The act is part of the US government’s ongoing efforts to reduce tax evasion. President Obama and Treasury Secretary Timothy Geithner both spoke on the record in support of the bill the day it was introduced, which seems to indicate it has a high likelihood of passing into law in close to its current form, law firm King & Spalding noted in a recent client memo.
The withholding tax would apply to all foreign investment entities, which are defined as any entity not formed under the laws of the US that is “engaged primarily in investing or trading in securities, partnership interests, or commodities”. Most private equity, venture capital, and hedge funds would fall into this category, according to the King & Spalding memo. Government entities such as sovereign wealth funds, however, would be excluded.
Those entities would have to pay a 30 percent tax on US source fixed, determinable, annual or periodic income, as well as any gross proceeds from the sale of property that can produce US source interest or dividends.
The bill changes several parts of US tax law in order to make sure that fund managers can’t avoid this tax. Previously, fund managers could have relied on “portfolio interest” withholding exemptions, but this is no longer the case under the new bill. Fund managers also would have paid tax on net gain rather than gross proceeds from the sale of property, but this too would change under the bill.

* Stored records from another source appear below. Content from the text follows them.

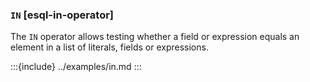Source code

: ### `IN` [esql-in-operator]

The `IN` operator allows testing whether a field or expression equals an element in a list of literals, fields or expressions.


:::{include} ../examples/in.md
:::
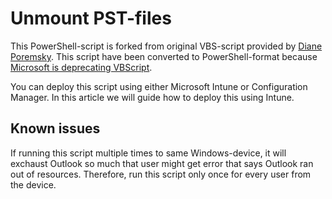 # Unmount PST-files

This PowerShell-script is forked from original VBS-script provided by [Diane Poremsky](https://www.slipstick.com/exchange/script-remove-pst-file-profile/). This script have been converted to PowerShell-format because [Microsoft is deprecating VBScript](https://techcommunity.microsoft.com/blog/windows-itpro-blog/vbscript-deprecation-timelines-and-next-steps/4148301).

You can deploy this script using either Microsoft Intune or Configuration Manager. In this article we will guide how to deploy this using Intune.

## Known issues
If running this script multiple times to same Windows-device, it will exchaust Outlook so much that user might get error that says Outlook ran out of resources.
Therefore, run this script only once for every user from the device.
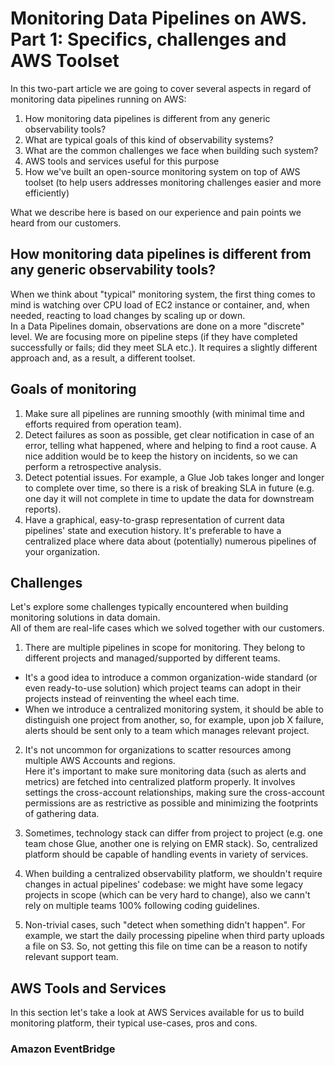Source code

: 
# Monitoring Data Pipelines on AWS. Part 1: Specifics, challenges and AWS Toolset

In this two-part article we are going to cover several aspects in regard of monitoring data pipelines running on AWS:
1. How monitoring data pipelines is different from any generic observability tools?
2. What are typical goals of this kind of observability systems? 
3. What are the common challenges we face when building such system?
4. AWS tools and services useful for this purpose
5. How we've built an open-source monitoring system on top of AWS toolset (to help users addresses monitoring challenges easier and more efficiently)

What we describe here is based on our experience and pain points we heard from our customers.

## How monitoring data pipelines is different from any generic observability tools?

When we think about "typical" monitoring system, the first thing comes to mind is watching over CPU load of EC2 instance or container, and, when needed, reacting to load changes by scaling up or down.  
In a Data Pipelines domain, observations are done on a more "discrete" level. We are focusing more on pipeline steps (if they have completed successfully or fails; did they meet SLA etc.).
It requires a slightly different approach and, as a result, a different toolset.

## Goals of monitoring

1. Make sure all pipelines are running smoothly (with minimal time and efforts required from operation team).
2. Detect failures as soon as possible, get clear notification in case of an error, telling what happened, where and helping to find a root cause. A nice addition would be to keep the history on incidents, so we can perform a retrospective analysis.
3. Detect potential issues. For example, a Glue Job takes longer and longer to complete over time, so there is a risk of breaking SLA in future (e.g. one day it will not complete in time to update the data for downstream reports).
4. Have a graphical, easy-to-grasp representation of current data pipelines' state and execution history. It's preferable to have a centralized place where data about (potentially) numerous pipelines of your organization.

## Challenges

Let's explore some challenges typically encountered when building monitoring solutions in data domain.  
All of them are real-life cases which we solved together with our customers.

1. There are multiple pipelines in scope for monitoring. They belong to different projects and managed/supported by different teams.  
- It's a good idea to introduce a common organization-wide standard (or even ready-to-use solution) which project teams can adopt in their projects instead of reinventing the wheel each time.
- When we introduce a centralized monitoring system, it should be able to distinguish one project from another, so, for example, upon job X failure, alerts should be sent only to a team which manages relevant project.

2. It's not uncommon for organizations to scatter resources among multiple AWS Accounts and regions.  
Here it's important to make sure monitoring data (such as alerts and metrics) are fetched into centralized platform properly.
It involves settings the cross-account relationships, making sure the cross-account permissions are as restrictive as possible and minimizing the footprints of gathering data.

3. Sometimes, technology stack can differ from project to project (e.g. one team chose Glue, another one is relying on EMR stack).
So, centralized platform should be capable of handling events in variety of services.

4. When building a centralized observability platform, we shouldn't require changes in actual pipelines' codebase: we might have some legacy projects in scope (which can be very hard to change), also we cann't rely on multiple teams 100% following coding guidelines.

4. Non-trivial cases, such "detect when something didn't happen". For example, we start the daily processing pipeline when third party uploads a file on S3. So, not getting this file on time can be a reason to notify relevant support team.

## AWS Tools and Services

In this section let's take a look at AWS Services available for us to build monitoring platform, their typical use-cases, pros and cons.

### Amazon EventBridge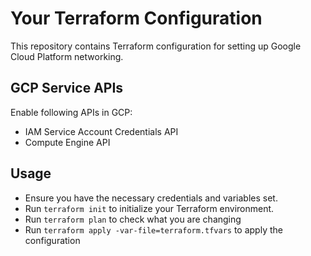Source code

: # Your Terraform Configuration

This repository contains Terraform configuration for setting up Google Cloud Platform networking.

## GCP Service APIs

Enable following APIs in GCP:
- IAM Service Account Credentials API
- Compute Engine API 

## Usage

- Ensure you have the necessary credentials and variables set.
- Run `terraform init` to initialize your Terraform environment.
- Run `terraform plan` to check what you are changing
- Run `terraform apply -var-file=terraform.tfvars` to apply the configuration
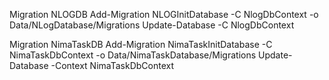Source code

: Migration NLOGDB
Add-Migration NLOGInitDatabase -C NlogDbContext -o Data/NLogDatabase/Migrations
Update-Database -C NlogDbContext

Migration NimaTaskDB
Add-Migration NimaTaskInitDatabase -C NimaTaskDbContext -o Data/NimaTaskDatabase/Migrations
Update-Database -Context NimaTaskDbContext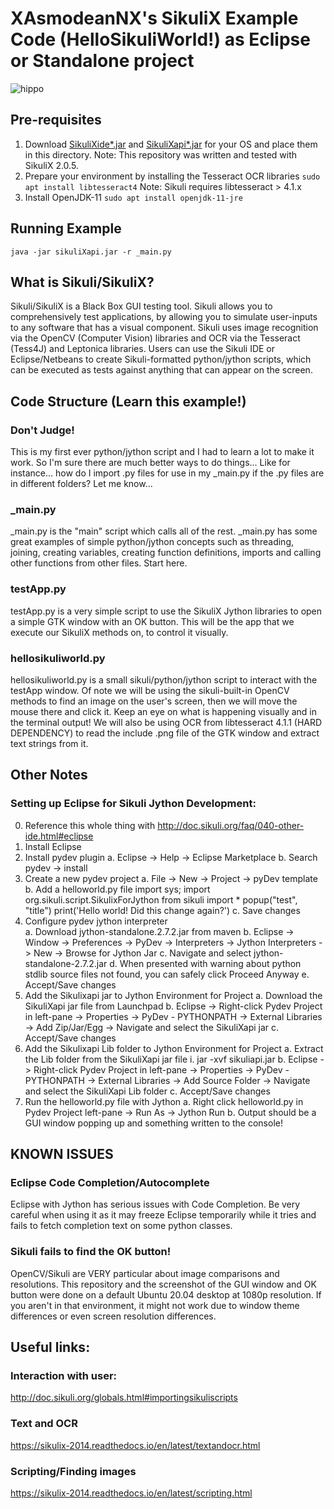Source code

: # XAsmodeanNX's SikuliX Example Code (HelloSikuliWorld!) as Eclipse or Standalone project

![hippo](https://thumbs.gfycat.com/UltimateOccasionalAustraliankestrel-size_restricted.gif)

## Pre-requisites
1. Download [SikuliXide*.jar](https://launchpad.net/sikuli/sikulix/2.0.5/+download/sikulixide-2.0.5.jar) and [SikuliXapi*.jar](https://launchpad.net/sikuli/sikulix/2.0.5/+download/sikulixapi-2.0.5.jar) for your OS and place them in this directory. 
Note: This repository was written and tested with SikuliX 2.0.5.
2. Prepare your environment by installing the Tesseract OCR libraries 
`sudo apt install libtesseract4` 
Note: Sikuli requires libtesseract > 4.1.x
3. Install OpenJDK-11
`sudo apt install openjdk-11-jre`
 
## Running Example
`java -jar sikuliXapi.jar -r _main.py`

## What is Sikuli/SikuliX?
Sikuli/SikuliX is a  Black Box GUI testing tool. 
Sikuli allows you to comprehensively test applications, by allowing you to simulate user-inputs to any software that has a visual component.
Sikuli uses image recognition via the OpenCV (Computer Vision) libraries and OCR via the Tesseract (Tess4J) and Leptonica libraries.
Users can use the Sikuli IDE or Eclipse/Netbeans to create Sikuli-formatted python/jython scripts, which can be executed as tests against anything that can appear on the screen.

## Code Structure (Learn this example!)
### Don't Judge!
This is my first ever python/jython script and I had to learn a lot to make it work.  So I'm sure there are much better ways to do things...
Like for instance... how do I import .py files for use in my _main.py if the .py files are in different folders?  Let me know...
### _main.py
_main.py is the "main" script which calls all of the rest.  _main.py has some great examples of simple python/jython
concepts such as threading, joining, creating variables, creating function definitions, imports and calling other functions
from other files.  Start here.
### testApp.py
testApp.py is a very simple script to use the SikuliX Jython libraries to open a simple GTK window with an OK button. 
This will be the app that we execute our SikuliX methods on, to control it visually.
### hellosikuliworld.py
hellosikuliworld.py is a small sikuli/python/jython script to interact with the testApp window.  Of note we will be using
the sikuli-built-in OpenCV methods to find an image on the user's screen, then we will move the mouse there and click it.
Keep an eye on what is happening visually and in the terminal output!  We will also be using OCR from libtesseract 4.1.1 (HARD DEPENDENCY)
to read the include .png file of the GTK window and extract text strings from it.

## Other Notes
### Setting up Eclipse for Sikuli Jython Development:
0. Reference this whole thing with http://doc.sikuli.org/faq/040-other-ide.html#eclipse
1. Install Eclipse
2. Install pydev plugin
	a. Eclipse -> Help -> Eclipse Marketplace
	b. Search pydev -> install
3. Create a new pydev project
	a. File -> New -> Project -> pyDev template
	b. Add a helloworld.py file
		import sys; 
		import org.sikuli.script.SikulixForJython
		from sikuli import *
		popup("test", "title")
		print('Hello world! Did this change again?')
	c. Save changes
4. Configure pydev jython interpreter		
	a. Download jython-standalone.2.7.2.jar from maven
	b. Eclipse -> Window -> Preferences -> PyDev -> Interpreters -> Jython Interpreters -> New -> Browse for Jython Jar
	c. Navigate and select jython-standalone-2.7.2.jar
	d. When presented with warning about python stdlib source files not found, you can safely click Proceed Anyway
	e. Accept/Save changes
5. Add the Sikulixapi jar to Jython Environment for Project
	a. Download the SikuliXapi jar file from Launchpad
	b. Eclipse -> Right-click Pydev Project in left-pane -> Properties -> PyDev - PYTHONPATH -> External Libraries -> Add Zip/Jar/Egg -> Navigate and select the SikuliXapi jar
	c. Accept/Save changes 
6. Add the Sikulixapi Lib folder to Jython Environment for Project
	a. Extract the Lib folder from the SikuliXapi jar file
		i. jar -xvf sikuliapi.jar
	b.  Eclipse -> Right-click Pydev Project in left-pane -> Properties -> PyDev - PYTHONPATH -> External Libraries -> Add Source Folder -> Navigate and select the SikuliXapi Lib folder
	c. Accept/Save changes
7. Run the helloworld.py file with Jython
	a. Right click helloworld.py in Pydev Project left-pane -> Run As -> Jython Run
	b. Output should be a GUI window popping up and something written to the console!
	
## KNOWN ISSUES
### Eclipse Code Completion/Autocomplete
Eclipse with Jython has serious issues with Code Completion. Be very careful when using it as it may freeze Eclipse temporarily
while it tries and fails to fetch completion text on some python classes.
### Sikuli fails to find the OK button!
OpenCV/Sikuli are VERY particular about image comparisons and resolutions.  This repository and the screenshot of the GUI window and OK button were done on a default Ubuntu 20.04 desktop at 1080p resolution.  If you aren't in that environment, it might not work due to window theme differences or even screen resolution differences.
		
## Useful links:
### Interaction  with user: 
http://doc.sikuli.org/globals.html#importingsikuliscripts
### Text and OCR
https://sikulix-2014.readthedocs.io/en/latest/textandocr.html
### Scripting/Finding images
https://sikulix-2014.readthedocs.io/en/latest/scripting.html

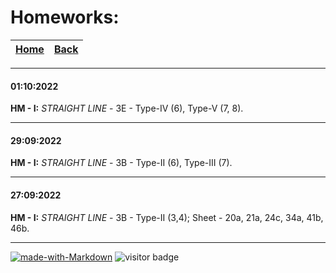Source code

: # Homeworks: 

| [Home](https://le-hashed.github.io/ins-hw/) | [Back](https://le-hashed.github.io/ins-hw/) |
|----------|----------|

----

#### 01:10:2022
**HM - I:** 
*STRAIGHT LINE* - 3E - Type-IV (6), Type-V (7, 8).

----

#### 29:09:2022
**HM - I:** 
*STRAIGHT LINE* - 3B - Type-II (6), Type-III (7).

----

#### 27:09:2022
**HM - I:** 
*STRAIGHT LINE* - 3B - Type-II (3,4); Sheet - 20a, 21a, 24c, 34a, 41b, 46b.

----

[![made-with-Markdown](https://img.shields.io/badge/Made%20with-Markdown-1f425f.svg)](http://commonmark.org)
![visitor badge](https://visitor-badge.glitch.me/badge?page_id=le-hashed.ins-hw&left_text=visits)
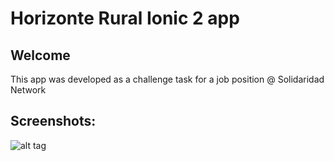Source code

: # Horizonte Rural Ionic 2 app


## Welcome

This app was developed as a challenge task for a job position @ Solidaridad Network


## Screenshots:

![alt tag](https://s28.postimg.org/718r64qf1/screenshot.png)

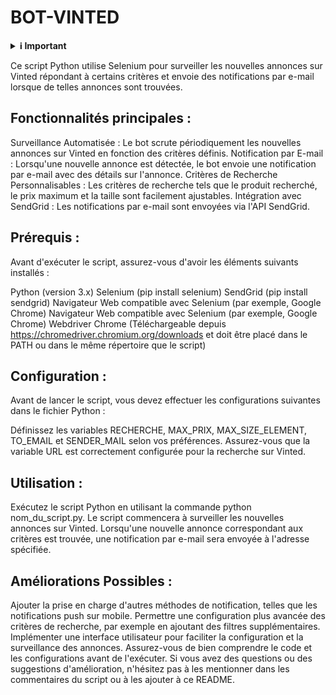 # BOT-VINTED

<details>
<summary><strong>ℹ️ Important</strong></summary>

Ce script Python utilise Selenium pour surveiller les nouvelles annonces sur Vinted répondant à certains critères et envoie des notifications par e-mail lorsque de telles annonces sont trouvées.

</details>


Ce script Python utilise Selenium pour surveiller les nouvelles annonces sur Vinted répondant à certains critères et envoie des notifications par e-mail lorsque de telles annonces sont trouvées.

## Fonctionnalités principales :
Surveillance Automatisée : Le bot scrute périodiquement les nouvelles annonces sur Vinted en fonction des critères définis.
Notification par E-mail : Lorsqu'une nouvelle annonce est détectée, le bot envoie une notification par e-mail avec des détails sur l'annonce.
Critères de Recherche Personnalisables : Les critères de recherche tels que le produit recherché, le prix maximum et la taille sont facilement ajustables.
Intégration avec SendGrid : Les notifications par e-mail sont envoyées via l'API SendGrid.

## Prérequis :
Avant d'exécuter le script, assurez-vous d'avoir les éléments suivants installés :

Python (version 3.x)
Selenium (pip install selenium)
SendGrid (pip install sendgrid)
Navigateur Web compatible avec Selenium (par exemple, Google Chrome)
Navigateur Web compatible avec Selenium (par exemple, Google Chrome)
Webdriver Chrome (Téléchargeable depuis https://chromedriver.chromium.org/downloads et doit être placé dans le PATH ou dans le même répertoire que le script)

## Configuration :
Avant de lancer le script, vous devez effectuer les configurations suivantes dans le fichier Python :

Définissez les variables RECHERCHE, MAX_PRIX, MAX_SIZE_ELEMENT, TO_EMAIL et SENDER_MAIL selon vos préférences.
Assurez-vous que la variable URL est correctement configurée pour la recherche sur Vinted.

## Utilisation :
Exécutez le script Python en utilisant la commande python nom_du_script.py.
Le script commencera à surveiller les nouvelles annonces sur Vinted.
Lorsqu'une nouvelle annonce correspondant aux critères est trouvée, une notification par e-mail sera envoyée à l'adresse spécifiée.

## Améliorations Possibles :
Ajouter la prise en charge d'autres méthodes de notification, telles que les notifications push sur mobile.
Permettre une configuration plus avancée des critères de recherche, par exemple en ajoutant des filtres supplémentaires.
Implémenter une interface utilisateur pour faciliter la configuration et la surveillance des annonces.
Assurez-vous de bien comprendre le code et les configurations avant de l'exécuter. Si vous avez des questions ou des suggestions d'amélioration, n'hésitez pas à les mentionner dans les commentaires du script ou à les ajouter à ce README.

To avoid the tax, foreign fund managers must sign on to an agreement with the Treasury to report the identities, account balances and account transaction activity of account holders that are US persons or have US persons as substantial owners. Whereas for banks and financial institutions, the substantial owner threshold has been set at 10 percent, there is no threshold for investment fund managers – any direct or indirect ownership by a US person to quality a fund as “US owned”.
Given this expansive definition, foreign managers could find themselves bound to report information on many of their LPs and lenders. For instance, King & Spalding points out in its memo, a feeder fund or blocker corporation investing in a foreign investment fund could itself have substantial US owners, and that ownership would then be attributed through to the foreign fund.
Though private equity and hedge funds aren’t often vehicles for tax evasion, some LPs may not like their information being reported to the US government. For foreign managers with LPs who value their privacy, the best solution may be to avoid making US investments.